Task details: With both ends included, repeat exactly the lines of the entries below from the one containing "docker build -t psmith/myservice:0.1 ." down to the one containing "myparamter=1.234", and no others.

Segment Start: Exercise material

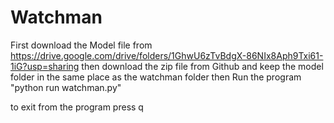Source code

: # Watchman
First download the Model file from https://drive.google.com/drive/folders/1GhwU6zTvBdgX-86NIx8Aph9Txi61-1iG?usp=sharing
then download the zip file from Github and keep the model folder in the same place as the watchman folder 
then Run the program 
"python run watchman.py"

to exit from the program press q
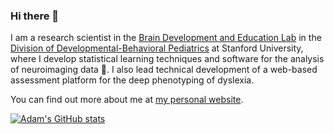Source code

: ### Hi there 👋

I am a research scientist in the [Brain Development and Education Lab](https://www.brainandeducation.com/) in the [Division of Developmental-Behavioral Pediatrics](https://dbpeds.stanford.edu/) at Stanford University, where I develop statistical learning techniques and software for the analysis of neuroimaging data 🧠. I also lead technical development of a web-based assessment platform for the deep phenotyping of dyslexia.

You can find out more about me at [my personal website](https://richiehalford.org/).

[![Adam's GitHub stats](https://github-readme-stats.vercel.app/api?username=richford)](https://github.com/richford/github-readme-stats)
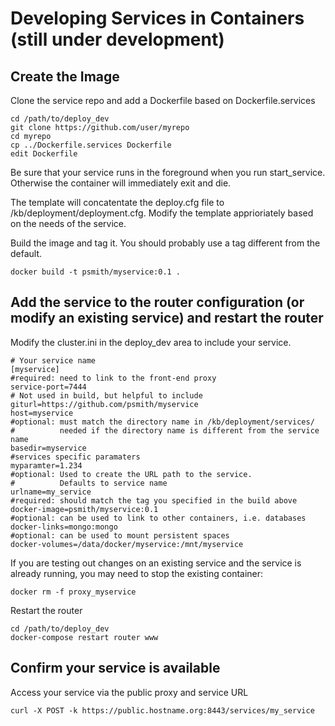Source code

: # Developing Services in Containers (still under development)

## Create the Image

Clone the service repo and add a Dockerfile based on Dockerfile.services

    cd /path/to/deploy_dev
    git clone https://github.com/user/myrepo
    cd myrepo
    cp ../Dockerfile.services Dockerfile
    edit Dockerfile

Be sure that your service runs in the foreground when you run start_service.  Otherwise the container will immediately exit and die.

The template will concatentate the deploy.cfg file to /kb/deployment/deployment.cfg.  Modify the template apprioriately based on the
needs of the service.

Build the image and tag it.  You should probably use a tag different from the default.

    docker build -t psmith/myservice:0.1 .

## Add the service to the router configuration (or modify an existing service) and restart the router

Modify the cluster.ini in the deploy_dev area to include your service.

    # Your service name
    [myservice]
    #required: need to link to the front-end proxy
    service-port=7444
    # Not used in build, but helpful to include
    giturl=https://github.com/psmith/myservice
    host=myservice
    #optional: must match the directory name in /kb/deployment/services/
    #          needed if the directory name is different from the service name
    basedir=myservice
    #services specific paramaters
    myparamter=1.234
    #optional: Used to create the URL path to the service.
    #          Defaults to service name
    urlname=my_service
    #required: should match the tag you specified in the build above
    docker-image=psmith/myservice:0.1
    #optional: can be used to link to other containers, i.e. databases
    docker-links=mongo:mongo               
    #optional: can be used to mount persistent spaces
    docker-volumes=/data/docker/myservice:/mnt/myservice     

If you are testing out changes on an existing service and the service is already running, you may need to stop the existing container:

    docker rm -f proxy_myservice

Restart the router

    cd /path/to/deploy_dev
    docker-compose restart router www

## Confirm your service is available

Access your service via the public proxy and service URL

    curl -X POST -k https://public.hostname.org:8443/services/my_service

Segment End: Exercise material

Response to the task:
    docker build -t psmith/myservice:0.1 .

## Add the service to the router configuration (or modify an existing service) and restart the router

Modify the cluster.ini in the deploy_dev area to include your service.

    # Your service name
    [myservice]
    #required: need to link to the front-end proxy
    service-port=7444
    # Not used in build, but helpful to include
    giturl=https://github.com/psmith/myservice
    host=myservice
    #optional: must match the directory name in /kb/deployment/services/
    #          needed if the directory name is different from the service name
    basedir=myservice
    #services specific paramaters
    myparamter=1.234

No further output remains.